= Beginning of Section =

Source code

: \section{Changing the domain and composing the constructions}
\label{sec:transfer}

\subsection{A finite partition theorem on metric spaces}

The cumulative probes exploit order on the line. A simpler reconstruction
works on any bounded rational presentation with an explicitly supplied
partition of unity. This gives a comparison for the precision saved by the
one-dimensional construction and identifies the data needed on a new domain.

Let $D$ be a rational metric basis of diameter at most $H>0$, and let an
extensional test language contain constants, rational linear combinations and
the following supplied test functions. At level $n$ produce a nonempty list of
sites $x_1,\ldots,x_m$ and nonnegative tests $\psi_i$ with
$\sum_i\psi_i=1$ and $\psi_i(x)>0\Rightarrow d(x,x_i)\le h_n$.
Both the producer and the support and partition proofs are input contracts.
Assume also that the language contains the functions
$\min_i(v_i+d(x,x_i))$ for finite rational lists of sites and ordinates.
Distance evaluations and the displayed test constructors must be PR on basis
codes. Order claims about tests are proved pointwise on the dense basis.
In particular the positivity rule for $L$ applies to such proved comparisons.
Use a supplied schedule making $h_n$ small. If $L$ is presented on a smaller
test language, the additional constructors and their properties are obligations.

= End of Section =

* [ACTION ITEM] Give again, exactly as written, the lines running from the first line of the data above through the line that contains "extensional test language".

* [RESULT]
Source code

: \section{Changing the domain and composing the constructions}
\label{sec:transfer}

\subsection{A finite partition theorem on metric spaces}

The cumulative probes exploit order on the line. A simpler reconstruction
works on any bounded rational presentation with an explicitly supplied
partition of unity. This gives a comparison for the precision saved by the
one-dimensional construction and identifies the data needed on a new domain.

Let $D$ be a rational metric basis of diameter at most $H>0$, and let an
extensional test language contain constants, rational linear combinations and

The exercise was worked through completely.